Is it a bit ‘out there’ to meet a stranger from an app for coffee? Eh, maybe. But I’ve grown a lot bolder the last few years, more confident and open to new experiences. We got our coffee, sat down, and started talking like we’d known each other for years.
She initiated her divorce a few months ago, much to the surprise of friends and people who knew them. “I just wasn’t growing, and hadn’t for years,” she told me. “We’d go to dinner parties with the same people he’d known in high school, and they’d tell the same stories, and no one had changed!”
I laughed because it’s one of the reasons many of my post-divorce relationships haven’t lasted more than one or two dates. Boredom and the realization that we’d be sitting there having the same conversation twenty years from now.
From therapy to reading self-help books to travel, I’ve gone on a journey post-divorce to both rediscover the fearless woman I once was but also grow into a new ‘me.’ Growth can be painful, and involve self-examination. It takes strength to see it through, just like it takes strength to keep going if a divorce gets nasty.
Why do so many women compromise their growth to keep a man? My new friend’s marriage wasn’t bad, and he wasn’t abusive, it was just stagnant. He was stagnant. He’d been in the same job for over ten years, was the same person, and they had the same sex life. She couldn’t face the thought of another twenty years of mind-numbing sameness, and I don’t blame her.

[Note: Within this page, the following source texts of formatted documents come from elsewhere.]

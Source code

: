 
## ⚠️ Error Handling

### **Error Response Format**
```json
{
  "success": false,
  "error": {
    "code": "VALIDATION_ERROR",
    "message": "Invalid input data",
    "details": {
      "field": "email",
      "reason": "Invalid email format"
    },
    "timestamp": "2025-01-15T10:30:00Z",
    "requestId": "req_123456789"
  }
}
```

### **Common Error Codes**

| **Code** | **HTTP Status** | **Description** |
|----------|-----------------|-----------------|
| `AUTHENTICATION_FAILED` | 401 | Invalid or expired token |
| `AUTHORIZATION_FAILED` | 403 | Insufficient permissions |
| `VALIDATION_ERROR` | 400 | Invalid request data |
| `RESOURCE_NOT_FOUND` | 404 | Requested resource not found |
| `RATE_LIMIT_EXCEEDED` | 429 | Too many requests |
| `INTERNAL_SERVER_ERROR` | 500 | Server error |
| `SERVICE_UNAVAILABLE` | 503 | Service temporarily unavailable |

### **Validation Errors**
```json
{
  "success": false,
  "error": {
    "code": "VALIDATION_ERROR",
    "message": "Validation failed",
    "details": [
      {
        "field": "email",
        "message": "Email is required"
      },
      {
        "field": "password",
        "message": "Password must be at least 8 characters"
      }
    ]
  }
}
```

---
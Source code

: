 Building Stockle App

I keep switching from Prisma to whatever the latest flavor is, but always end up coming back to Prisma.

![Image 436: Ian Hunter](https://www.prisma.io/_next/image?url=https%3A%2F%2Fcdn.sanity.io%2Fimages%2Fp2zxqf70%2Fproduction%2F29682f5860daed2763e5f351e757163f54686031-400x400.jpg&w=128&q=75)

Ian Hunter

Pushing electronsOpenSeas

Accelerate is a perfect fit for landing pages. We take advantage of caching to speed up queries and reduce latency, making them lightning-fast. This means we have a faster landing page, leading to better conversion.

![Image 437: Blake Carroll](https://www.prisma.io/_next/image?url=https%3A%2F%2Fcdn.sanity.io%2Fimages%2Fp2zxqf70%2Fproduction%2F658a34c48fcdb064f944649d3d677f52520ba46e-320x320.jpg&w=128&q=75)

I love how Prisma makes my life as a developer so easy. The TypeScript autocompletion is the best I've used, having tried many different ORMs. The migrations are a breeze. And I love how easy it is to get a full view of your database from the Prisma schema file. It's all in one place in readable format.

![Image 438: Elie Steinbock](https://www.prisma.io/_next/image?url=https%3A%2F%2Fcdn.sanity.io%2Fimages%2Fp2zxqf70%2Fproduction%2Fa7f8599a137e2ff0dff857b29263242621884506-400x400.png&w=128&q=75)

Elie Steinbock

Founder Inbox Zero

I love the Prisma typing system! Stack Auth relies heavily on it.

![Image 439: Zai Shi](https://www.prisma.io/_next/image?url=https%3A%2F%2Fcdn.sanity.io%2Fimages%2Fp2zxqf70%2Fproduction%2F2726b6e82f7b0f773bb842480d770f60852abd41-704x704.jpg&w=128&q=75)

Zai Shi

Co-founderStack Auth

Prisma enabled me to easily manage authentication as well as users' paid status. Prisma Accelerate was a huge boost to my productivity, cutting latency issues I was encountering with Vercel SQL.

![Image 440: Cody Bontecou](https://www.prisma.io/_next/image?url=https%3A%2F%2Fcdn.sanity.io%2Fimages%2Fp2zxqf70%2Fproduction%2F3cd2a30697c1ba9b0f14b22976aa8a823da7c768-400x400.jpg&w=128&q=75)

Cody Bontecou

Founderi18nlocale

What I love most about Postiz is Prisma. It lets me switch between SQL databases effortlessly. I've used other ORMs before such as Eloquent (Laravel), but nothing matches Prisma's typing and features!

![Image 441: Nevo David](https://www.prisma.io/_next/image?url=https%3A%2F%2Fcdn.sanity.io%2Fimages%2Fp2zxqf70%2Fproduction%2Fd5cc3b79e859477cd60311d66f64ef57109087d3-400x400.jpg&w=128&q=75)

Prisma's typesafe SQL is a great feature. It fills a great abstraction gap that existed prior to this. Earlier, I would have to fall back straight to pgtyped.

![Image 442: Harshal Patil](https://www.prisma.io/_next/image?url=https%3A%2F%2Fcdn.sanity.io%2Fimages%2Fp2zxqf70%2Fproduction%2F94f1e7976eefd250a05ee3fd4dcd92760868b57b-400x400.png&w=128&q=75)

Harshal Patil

“Why is it that, when we’re urged to keep our marriage together for the children, no one ever thinks that staying sends a message that doesn’t encourage lifelong growth?”
Women stay and compromise our growth when the marriage is suffocating us for many reasons, often related to societal pressure. It may not be 1955 but staying together for the kids, or maintaining an intact family, is still preached from many a pulpit. There’s also the outdated idea that equates divorce with failure when I’d argue that living your life without realizing your full potential is a greater failure.
If he’s a good father or provider, we might feel vaguely guilty at the thought of leaving. And, as women, we’ve often been trained to settle for the bare minimum in relationships. If the marriage isn’t abusive outright, if he’s not an alcoholic or addict, if he has a job and doesn’t cheat, we should be content. Or so we’re told, either explicitly or implicitly.
Why is it that, when we’re urged to keep our marriage together for the children, no one ever thinks that staying sends a message that doesn’t encourage lifelong growth and development, but stagnation and supporting the status quo? Or the message to girls, in particular, to settle. Children pick up on their parents’ unhappiness, do we really want them to one day stay in an unhappy relationship because it’s what they’ve seen modeled for them?
While we sat there, she told me how people had criticized her decision to leave a “good” man. We found common ground not just in being divorced moms, but in our worldview. Neither of us believed that human beings are meant to reach adulthood and stop growing.
Our lives’ experiences should shape us; we should learn, grow and deepen in our compassion and understanding of the world.
Often, it’s easier for some people to be forty years old sitting at a dinner table with the same friends they’ve had for twenty years, telling the same stories. Because they haven’t done anything else with their life. Their life has been safe. But has it been lived?
Take the leap, embrace the change, and have the courage to step into the unknown. Join me in living a life full of stories worth telling.